I currently have a Bolt Vox 1 TB (10/18/18) with software version 21.6.v7-USC-11-849. I had 2 Minis previously connected that worked flawlessly up until about 2 weeks ago. I tried to connect a 3rd Mini and it wouldn't see the DVR. After speaking with TIVO tech support, not only did the 3rd one NOT connect, it seemed to bring the other 2 down as well. TIVO sent me 3 replacement Minis that I tried to setup last week. They all seem to be Mini Vox (2/10/20) TCDA95000. The initial setup noted a software upgrade that installed and rebooted. After the reboot, the setup continued and got down all the way to the "verifying" step and then failed. The following screen showed an error code of S315 with a prompt to reconnect which I tried several times to no avail. I contacted TIVO tech support again and got a case number with the apologetic notion that their software team was on it and would contact me later with a solution. I followed their steps and connected the DVR and a Mini both to the same switch and attempted to setup the Mini again. Same error. I even went as far as changing the connection from Ethernet to Moca for both the DVR and Mini and re-attempted the setup. Same error. My router is a Linksys WRT1900ACS. When both the DVR and Mini were connected via Ethernet I logged into the Router and could see both with an IP address. I then found this site and tried to find some guidance or answers. I tried a step that I read where I disconnected all devices from the network, turned off the wireless connections on the Router, rebooted the modem and Router. I then assigned a static IP to the DVR and forced a connection to the TIVO service. I though I was getting positive results because the connection was showing a progress of updated info for the DVR. Once it successfully completed, I then tried to connect the Mini with a static IP as well. Once again I got the same error. TIVO tech support stinks and drives me crazy reading from their Tier I script, their supervisors aren't much better. I'm almost at the end of my rope. Does anybody have any other steps or tricks that I could try. Thanks in advance for anyone's help.

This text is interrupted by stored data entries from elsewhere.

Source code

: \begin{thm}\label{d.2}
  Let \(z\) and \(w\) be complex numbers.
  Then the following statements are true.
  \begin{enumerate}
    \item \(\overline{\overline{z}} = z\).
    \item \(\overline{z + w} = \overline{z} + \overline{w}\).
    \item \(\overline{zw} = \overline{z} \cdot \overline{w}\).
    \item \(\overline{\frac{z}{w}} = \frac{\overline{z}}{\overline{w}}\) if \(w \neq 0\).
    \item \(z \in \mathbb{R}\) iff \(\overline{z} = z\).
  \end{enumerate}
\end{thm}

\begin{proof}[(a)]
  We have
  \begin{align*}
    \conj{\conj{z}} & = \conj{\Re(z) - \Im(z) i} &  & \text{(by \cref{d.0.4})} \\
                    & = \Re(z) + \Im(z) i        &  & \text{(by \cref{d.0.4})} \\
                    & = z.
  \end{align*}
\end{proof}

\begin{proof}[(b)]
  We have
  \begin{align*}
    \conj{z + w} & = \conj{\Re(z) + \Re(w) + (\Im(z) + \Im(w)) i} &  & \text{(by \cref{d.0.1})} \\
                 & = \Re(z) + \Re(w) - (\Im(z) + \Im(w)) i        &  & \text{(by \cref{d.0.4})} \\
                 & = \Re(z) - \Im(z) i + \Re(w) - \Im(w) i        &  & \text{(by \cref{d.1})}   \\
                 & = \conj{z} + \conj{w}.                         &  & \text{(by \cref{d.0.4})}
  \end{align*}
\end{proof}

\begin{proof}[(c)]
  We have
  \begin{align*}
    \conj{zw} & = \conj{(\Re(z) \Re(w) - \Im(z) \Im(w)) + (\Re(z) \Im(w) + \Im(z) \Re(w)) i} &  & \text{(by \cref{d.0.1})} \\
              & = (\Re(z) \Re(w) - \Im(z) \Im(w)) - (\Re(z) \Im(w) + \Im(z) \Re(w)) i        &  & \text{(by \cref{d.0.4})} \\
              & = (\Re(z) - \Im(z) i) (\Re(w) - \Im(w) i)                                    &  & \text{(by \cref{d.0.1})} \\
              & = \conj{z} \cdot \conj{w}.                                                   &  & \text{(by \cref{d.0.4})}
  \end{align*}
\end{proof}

Update 3/5/20: After reading through other "Mini" threads, I tried some other troubleshooting steps. I have "MAC address filtering" turned on on my router and have the MTU set to 1500 instead of "auto". I turned off the "MAC address filtering" and returned the MTU to "auto". The Mini was already disconnected with no power so I powered it up and tried setup again. Still getting the same S315 error code. I called TIVO "sales" and told them my dilemma and asked if I could return the non-functioning Minis and purchase "functioning" Minis with a discount. The guy (Timothy) said that he couldn't do that since it was over a year since I purchased my Minis, however he made a gracious offer that I gladly accepted. TIVO will be "renting" me an EDGE for $30 a month (it was also $0 down). They will allow me to use this EDGE so that we can get TV in at least one other room besides where the BOLT is located. When the software team finds a solution for the Minis and they work and connect to my BOLT again, I am to return the EDGE and get a full refund for the rental of the EDGE. Sounded great so of course I jumped on it. My concern is of course will the EDGE actually be able to connect to the BOLT via an Ethernet connection. He assured me that it will. However, at this point I'm quite the "Doubting Thomas" and will believe it when I see it. When I receive the EDGE and attempt an install, I will post an update for all to see. Standby.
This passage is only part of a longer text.